Wednesday, July 11, 2007

There's hope for my inner ten-year-old yet...

Posting at three in the morning might seem a bit strange for someone who will be at Wake Forest's Library again in a mere 4.5 hours. But when offered, last minute, a trip to see Harry Potter and the Order of the Phoenix, the jaded graduate student in me dissipated, and all notions of a 6.30 AM wake up time fell away.

And the funny part is -- I thought I wouldn't see this movie. That this fifth film would finally be the time I sat back and watched the hype from afar, only interested in how it goes because -- let's face it -- I can't wait for this damn series to be over. But from the moment the music started -- it was like the very first time. I was immersed in the world -- and I finally cared again. I found the movie moving. Worth the time, and worth how tired I'll be in a few hours.

I've always suspected my enduring interest and indeed affection for the Harry Potter novels is half to do with nostalgia for a time I thought someone would show up and tell me I was special, and half to do with a rather scathing article AS Byatt wrote about the books a few years back (if she belittled the books, and in such a terribly academic way, the contrariness in me had to like them). But for some reason this movie surprised me.

Yes, the books are unwieldy and could probably do with an editor who cut more of the secondary characters and plots. And perhaps the mythology isn't as complex or interesting as other fictional mythologies (there's an interesting set of words). But -- like so many things -- maybe it doesn't matter. Maybe it's what we do with it. Maybe it's the little kids who dress up, pretend to have magic, and hear (incidentally) Dumbledore's words to Harry -- that what matters isn't how similar Harry is to Voldemort, but how very, very different; in another book (and movie) that it's our choices, not our abilities, that determine who we are.

And that subtle distinction -- maybe, just maybe -- is worth staying up all night on the 20th to read The Deathly Hallows (two copies and three avid readers at home this month means the night owl -- me -- gets the late shift) least, for this 24-year-old kid.


J J Cohen said...

Not to make you jealous, but we are taking our actual 10 year old to the London premiere today. And unwieldy books are the only kind worth reading!

MKH said...

Oh wow -- I am slightly jealous. It's all mitigated by the fact I got to see the movie at midnight, and didn't even fall asleep during it. :) Hope it was wonderful -- what did you guys think?

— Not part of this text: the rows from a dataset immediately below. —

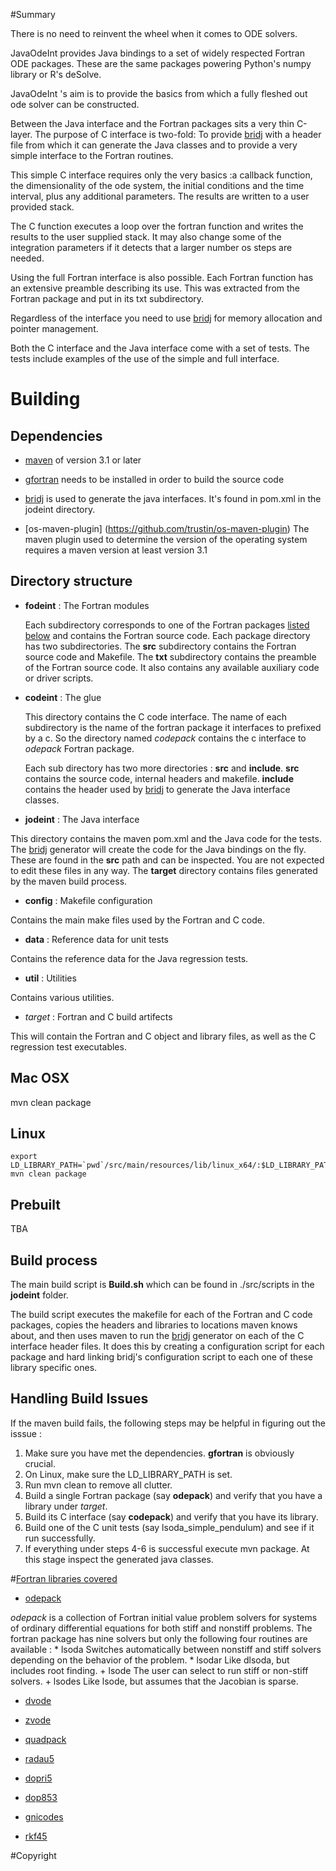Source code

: #Summary

There is no need to reinvent the wheel when it comes to ODE solvers. 

JavaOdeInt provides Java bindings to a set of widely respected Fortran ODE packages. 
These are the same packages powering Python's numpy library or  R's deSolve. 

JavaOdeInt 's aim is to provide the basics from which a fully fleshed out ode solver can be constructed.

Between the Java interface and the Fortran packages sits a very thin C-layer. 
The purpose of C interface is two-fold: To provide [bridj](https://github.com/nativelibs4java/BridJ) with a header file from which it can generate the Java classes and to provide a very simple interface to the Fortran routines.

This simple C interface requires only the very basics :a callback function, the dimensionality of the ode system, the initial conditions and the time interval, plus any additional parameters. The results are written to a user provided stack.  

The C function executes a loop over the fortran function and writes the results to the user supplied  stack. It may also change some of the integration parameters if it detects that a larger number os steps are needed.

Using the full Fortran interface is also possible. Each Fortran function has an extensive preamble describing its use. This was extracted from the Fortran package and put in its txt subdirectory.

Regardless of the interface you need to use [bridj](https://github.com/nativelibs4java/BridJ) for memory allocation and pointer management.

Both the C interface and the Java interface come with a set of tests. The tests include examples of the use of the simple and full interface.

# Building

## Dependencies

+ [maven](https://maven.apache.org/) of version 3.1 or later

+ [gfortran](https://gcc.gnu.org/wiki/GFortran) needs to be installed in order to build the source code

+ [bridj](https://github.com/nativelibs4java/BridJ) is used to generate the java interfaces. It's found in pom.xml in the jodeint directory.

+ [os-maven-plugin] (https://github.com/trustin/os-maven-plugin) The maven plugin used to determine the version of the operating system requires a maven version at least version 3.1

## Directory structure

    
   + __fodeint__ : The Fortran modules
   
     Each subdirectory corresponds to one of the Fortran packages [listed below](id:fortranpackages) and contains the Fortran source code. Each package directory has two subdirectories. The __src__ subdirectory contains the Fortran source code and Makefile.
The  __txt__ subdirectory contains the preamble of the Fortran source code. It also contains any available  auxiliary code or driver scripts.     
     
 
   + __codeint__ : The glue
   
     This directory contains the C code interface. The name of each subdirectory is the name of the fortran package it interfaces to prefixed by a c.
      So the directory named *codepack* contains the c interface to *odepack* Fortran package. 
      
      Each sub directory  has two more directories :  __src__ and __include__. __src__ contains the source code, internal headers and makefile.  __include__  contains the header used by [bridj](https://github.com/nativelibs4java/BridJ) to generate the Java interface classes. 

   + __jodeint__ : The Java interface
    
   This directory contains the maven pom.xml and the Java code for the tests. The [bridj](https://github.com/nativelibs4java/BridJ) generator will create the code for the Java bindings on the fly. These are found in the __src__ path and can be inspected. You are not expected to edit these files in any way. The __target__ directory contains files generated by the maven build process.

   + __config__ : Makefile configuration
   
   Contains the main make files used by the Fortran and C code.
   
   + __data__ : Reference data for unit tests
   
   Contains the reference data for the Java regression tests.
   
   + __util__  : Utilities
   
   Contains various utilities.
 
   + *target* : Fortran and C build artifects
   
   This will contain the Fortran and C object and library files, as well as the C regression test executables.



## Mac OSX
  
  mvn clean package
  
## Linux

    export LD_LIBRARY_PATH=`pwd`/src/main/resources/lib/linux_x64/:$LD_LIBRARY_PATH
    mvn clean package

## Prebuilt

 TBA
 
## Build process

The main build script is __Build.sh__ which can be found in ./src/scripts in the __jodeint__ folder.

The build script executes the makefile for each of the Fortran and C code packages, copies the headers and libraries to locations maven knows about, and then uses maven to run the  [bridj](https://github.com/nativelibs4java/BridJ) generator on each of the C interface header files. It does this by creating a configuration script for each package and hard linking bridj's configuration script to each one of these library specific ones.

## Handling Build Issues

If the maven build fails, the following steps may be helpful in figuring out the isssue :

1. Make sure you have met the dependencies. __gfortran__ is obviously crucial.
2. On Linux, make sure the LD_LIBRARY_PATH is set.
3. Run mvn clean to remove all clutter.
4. Build a single Fortran package (say __odepack__) and verify that you have a library under *target*.
5. Build its C interface (say __codepack__) and verify that you have its library.
6. Build one of the C unit tests (say lsoda_simple_pendulum) and see if it run successfully. 
7. If everything under steps 4-6 is successful execute mvn package. At this stage inspect the generated java classes.


#[Fortran libraries covered](id:fortranpackages)


* [odepack](https://computation.llnl.gov/casc/odepack/odepack_home.html)

*odepack* is a collection of Fortran initial value problem solvers for systems of ordinary differential equations for both stiff and nonstiff problems. The fortran package has nine solvers but only the following four routines are available :
    * lsoda
    Switches automatically between nonstiff and stiff solvers depending on the behavior of the problem.
    * lsodar
    Like dlsoda, but includes root finding.
    + lsode
    The user can select to run stiff or non-stiff solvers. 
    + lsodes
    Like lsode, but assumes that the Jacobian is sparse. 


+ [dvode](https://computation.llnl.gov/casc/odepack/odepack_home.html)

+ [zvode](https://computation.llnl.gov/casc/odepack/odepack_home.html)

+ [quadpack](https://people.sc.fsu.edu/~jburkardt/f_src/quadpack/quadpack.html)

+ [radau5](http://www.unige.ch/~hairer/software.html)

+ [dopri5](http://www.unige.ch/~hairer/software.html)

+ [dop853](http://www.unige.ch/~hairer/software.html)

+ [gnicodes](http://www.unige.ch/~hairer/software.html)

+ [rkf45](https://people.sc.fsu.edu/~jburkardt/f77_src/rkf45/rkf45.html)


#Copyright

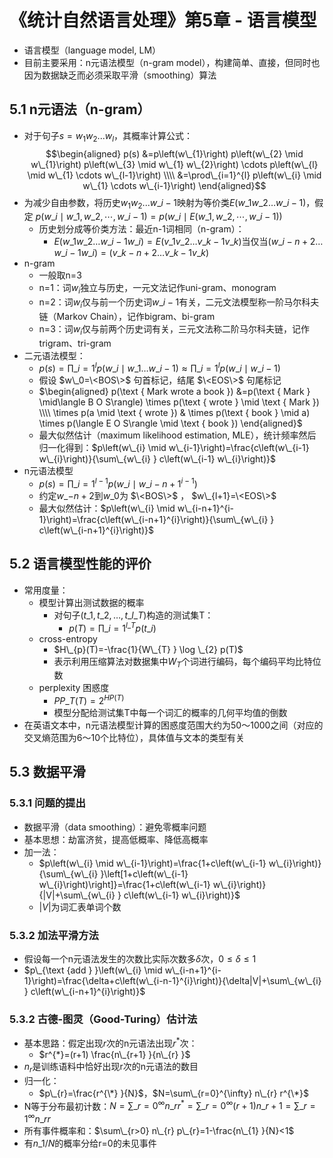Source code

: # 《统计自然语言处理》第5章 - 语言模型


- 语言模型（language model, LM）
- 目前主要采用：n元语法模型（n-gram model），构建简单、直接，但同时也因为数据缺乏而必须采取平滑（smoothing）算法
## 5.1 n元语法（n-gram）
- 对于句子$s=w_1w_2...w_l$，其概率计算公式：
$$\begin{aligned} p(s) &=p\left(w\_{1}\right) p\left(w\_{2} \mid w\_{1}\right) p\left(w\_{3} \mid w\_{1} w\_{2}\right) \cdots p\left(w\_{l} \mid w\_{1} \cdots w\_{l-1}\right) \\\\ &=\prod\_{i=1}^{l} p\left(w\_{i} \mid w\_{1} \cdots w\_{i-1}\right) \end{aligned}$$
- 为减少自由参数，将历史$w_1w_2...w\_{i-1}$映射为等价类$E\left(w\_{1} w\_{2} \ldots w\_{i-1}\right)$，假定 $p\left(w\_{i} \mid w\_{1}, w\_{2}, \cdots, w\_{i-1}\right)=p\left(w\_{i} \mid E\left(w\_{1}, w\_{2}, \cdots, w\_{i-1}\right)\right)$
	- 历史划分成等价类方法：最近n-1词相同（n-gram）：
		- $E\left(w\_{1} w\_{2} \ldots w\_{i-1} w\_{i}\right)=E\left(v\_{1} v\_{2} \ldots v\_{k-1} v\_{k}\right)$当仅当$\left(w\_{i-n+2} \ldots w\_{i-1} w\_{i}\right)=\left(v\_{k-n+2} \ldots v\_{k-1} v\_{k}\right)$
- n-gram
	- 一般取n=3
	- n=1：词$w_i$独立与历史，一元文法记作uni-gram、monogram
	- n=2：词$w_i$仅与前一个历史词$w\_{i-1}$有关，二元文法模型称一阶马尔科夫链（Markov Chain），记作bigram、bi-gram
	- n=3：词$w_i$仅与前两个历史词有关，三元文法称二阶马尔科夫链，记作trigram、tri-gram
- 二元语法模型：
	- $p(s)=\prod\_{i=1}^{l} p\left(w\_{i} \mid w\_{1} \ldots w\_{i-1}\right) \approx \prod\_{i=1}^{l} p\left(w\_{i} \mid w\_{i-1}\right)$
	- 假设 $w\_0=\<BOS\>$ 句首标记，结尾 $\<EOS\>$ 句尾标记
	- $\begin{aligned} p(\text { Mark wrote a book }) &=p(\text { Mark } \mid\langle B O S\rangle) \times p(\text { wrote } \mid \text { Mark }) \\\\ \times p(a \mid \text { wrote }) & \times p(\text { book } \mid a) \times p(\langle E O S\rangle \mid \text { book }) \end{aligned}$
	- 最大似然估计（maximum likelihood estimation, MLE），统计频率然后归一化得到：$p\left(w\_{i} \mid w\_{i-1}\right)=\frac{c\left(w\_{i-1} w\_{i}\right)}{\sum\_{w\_{i} } c\left(w\_{i-1} w\_{i}\right)}$
- n元语法模型
	- $p(s)=\prod\_{i=1}^{l-1} p\left(w\_{i} \mid w\_{i-n+1}^{i-1}\right)$
	- 约定$w\_{-n+2}$到$w\_0$为 $\<BOS\>$ ， $w\_{l+1}=\<EOS\>$
	- 最大似然估计：$p\left(w\_{i} \mid w\_{i-n+1}^{i-1}\right)=\frac{c\left(w\_{i-n+1}^{i}\right)}{\sum\_{w\_{i} } c\left(w\_{i-n+1}^{i}\right)}$


## 5.2 语言模型性能的评价
- 常用度量：	
	- 模型计算出测试数据的概率
		- 对句子$\left(t\_{1}, t\_{2}, \ldots, t\_{l\_{T} }\right)$构造的测试集T：
			- $p(T)=\prod\_{i=1}^{l\_{T} } p\left(t\_{i}\right)$
	- cross-entropy
		- $H\_{p}(T)=-\frac{1}{W\_{T} } \log \_{2} p(T)$
		- 表示利用压缩算法对数据集中$W_T$个词进行编码，每个编码平均比特位数
	- perplexity 困惑度
		- $P P\_{T}(T)=2^{H P(T)}$
		- 模型分配给测试集T中每一个词汇的概率的几何平均值的倒数
- 在英语文本中，n元语法模型计算的困惑度范围大约为50～1000之间（对应的交叉熵范围为6～10个比特位），具体值与文本的类型有关


## 5.3 数据平滑
### 5.3.1 问题的提出
- 数据平滑（data smoothing）：避免零概率问题
- 基本思想：劫富济贫，提高低概率、降低高概率
- 加一法：
	- $p\left(w\_{i} \mid w\_{i-1}\right)=\frac{1+c\left(w\_{i-1} w\_{i}\right)}{\sum\_{w\_{i} }\left[1+c\left(w\_{i-1} w\_{i}\right)\right]}=\frac{1+c\left(w\_{i-1} w\_{i}\right)}{|V|+\sum\_{w\_{i} } c\left(w\_{i-1} w\_{i}\right)}$
	- $|V|$为词汇表单词个数

### 5.3.2 加法平滑方法
- 假设每一个n元语法发生的次数比实际次数多$\delta$次，$0 \leq \delta \leq 1$
- $p\_{\text {add } }\left(w\_{i} \mid w\_{i-n+1}^{i-1}\right)=\frac{\delta+c\left(w\_{i-n-1}^{i}\right)}{\delta|V|+\sum\_{w\_{i} } c\left(w\_{i-n+1}^{i}\right)}$

### 5.3.2 古德-图灵（Good-Turing）估计法
- 基本思路：假定出现$r$次的n元语法出现$r^*$次：
	- $r^{*}=(r+1) \frac{n\_{r+1} }{n\_{r} }$
- $n_r$是训练语料中恰好出现r次的n元语法的数目
- 归一化：
	- $p\_{r}=\frac{r^{\*} }{N}$，$N=\sum\_{r=0}^{\infty} n\_{r} r^{\*}$
- N等于分布最初计数：$N=\sum\_{r=0}^{\infty} n\_{r} r^{*}=\sum\_{r=0}^{\infty}(r+1) n\_{r+1}=\sum\_{r=1}^{\infty} n\_{r} r$
- 所有事件概率和：$\sum\_{r>0} n\_{r} p\_{r}=1-\frac{n\_{1} }{N}<1$
- 有$n\_{1} / {N}$的概率分给r=0的未见事件
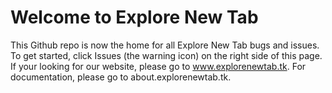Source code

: # Welcome to Explore New Tab
This Github repo is now the home for all Explore New Tab bugs and issues.
To get started, click Issues (the warning icon) on the right side of this page.
If your looking for our website, please go to www.explorenewtab.tk. For documentation, please go to about.explorenewtab.tk.
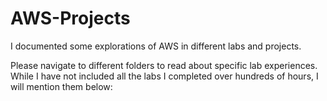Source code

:# AWS-Projects
I documented some explorations of AWS in different labs and projects.

Please navigate to different folders to read about specific lab experiences. While I have not included all the labs I completed over hundreds of hours, I will mention them below:
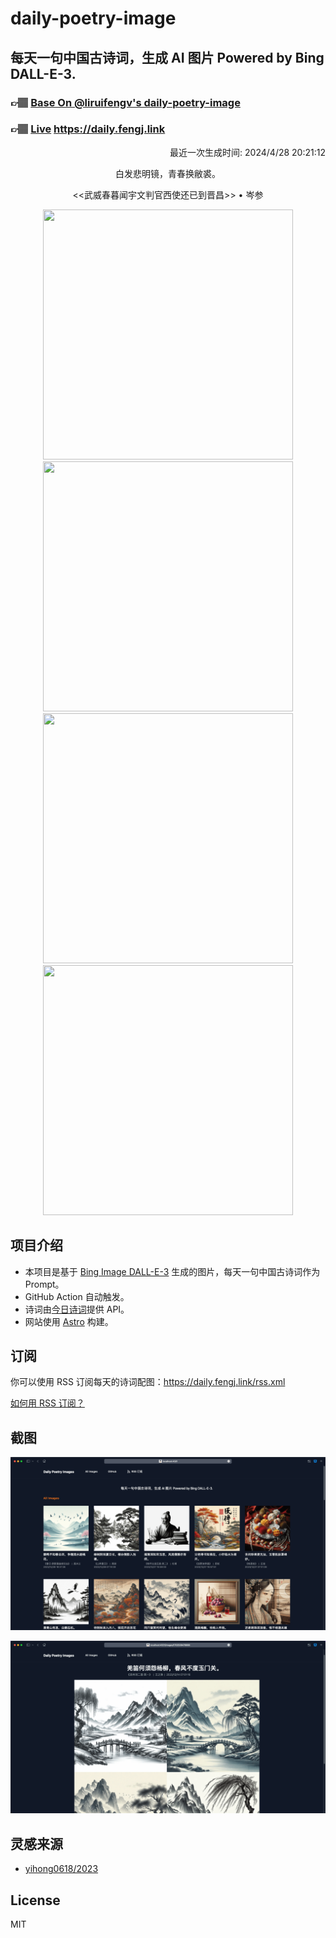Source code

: 
# daily-poetry-image

## 每天一句中国古诗词，生成 AI 图片 Powered by Bing DALL-E-3.

### 👉🏽 [Base On @liruifengv's daily-poetry-image](https://github.com/liruifengv/daily-poetry-image)

### 👉🏽 [Live](https://daily.fengj.link) https://daily.fengj.link

<p align="right">
  最近一次生成时间: 2024/4/28 20:21:12
</p>
<p align="center">
白发悲明镜，青春换敝裘。
</p>
<p align="center">
<<武威春暮闻宇文判官西使还已到晋昌>> • 岑参
</p>
<p align="center">
<img src="https://tse1.mm.bing.net/th/id/OIG2.S4H9k7XwHlelG5RFD5CS" height="400" width="400" />
<img src="https://tse1.mm.bing.net/th/id/OIG2.fNswCBFGFA8Fr6fzFW1V" height="400" width="400" />
<img src="https://tse3.mm.bing.net/th/id/OIG2.oU0MtIO6BwD8wiL0pVTO" height="400" width="400" />
<img src="https://tse2.mm.bing.net/th/id/OIG2.Pa_I..gIuUidb0fGftid" height="400" width="400" />
</p>

## 项目介绍

-   本项目是基于 [Bing Image DALL-E-3](https://www.bing.com/images/create) 生成的图片，每天一句中国古诗词作为 Prompt。
-   GitHub Action 自动触发。
-   诗词由[今日诗词](https://www.jinrishici.com/)提供 API。
-   网站使用 [Astro](https://astro.build) 构建。

## 订阅

你可以使用 RSS 订阅每天的诗词配图：https://daily.fengj.link/rss.xml

[如何用 RSS 订阅？](https://zhuanlan.zhihu.com/p/55026716)

## 截图

![图片列表](./screenshots/Snipaste_2023-12-28_21-00-26.png)

![图片详情](./screenshots/Snipaste_2023-12-28_21-00-53.png)

## 灵感来源

-   [yihong0618/2023](https://github.com/yihong0618/2023)

## License

MIT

As for unwieldy books, I swore off them in senior year of college when I read War and Peace (which, amusingly, my grandmother cut into several segments for me so I could bring what I'd not yet read to France over a holiday, which I suppose is one way of dealing with unwieldy books -- just cut 'em down to size and read them in parts...) -- looking at the books that line my desk at the moment (all large, most unwieldy) -- I have the sneaking suspicion you're right!